Source material »
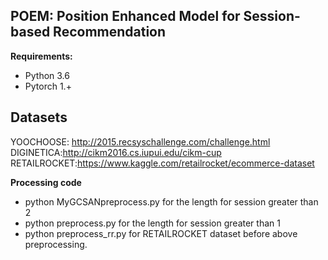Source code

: ## POEM: Position Enhanced Model for Session-based Recommendation

**Requirements:**
* Python 3.6
* Pytorch 1.+

## Datasets

YOOCHOOSE: http://2015.recsyschallenge.com/challenge.html
DIGINETICA:http://cikm2016.cs.iupui.edu/cikm-cup
RETAILROCKET:https://www.kaggle.com/retailrocket/ecommerce-dataset

**Processing code**
* python MyGCSANpreprocess.py for the length for session greater than 2
* python preprocess.py for the length for session greater than 1
* python preprocess_rr.py for RETAILROCKET dataset before above preprocessing.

What to produce » Repeat the listing above in full, exactly, and omit its pictures.

Problem solution »
Source code

: ## POEM: Position Enhanced Model for Session-based Recommendation

**Requirements:**
* Python 3.6
* Pytorch 1.+

## Datasets

YOOCHOOSE: http://2015.recsyschallenge.com/challenge.html
DIGINETICA:http://cikm2016.cs.iupui.edu/cikm-cup
RETAILROCKET:https://www.kaggle.com/retailrocket/ecommerce-dataset

**Processing code**
* python MyGCSANpreprocess.py for the length for session greater than 2
* python preprocess.py for the length for session greater than 1
* python preprocess_rr.py for RETAILROCKET dataset before above preprocessing.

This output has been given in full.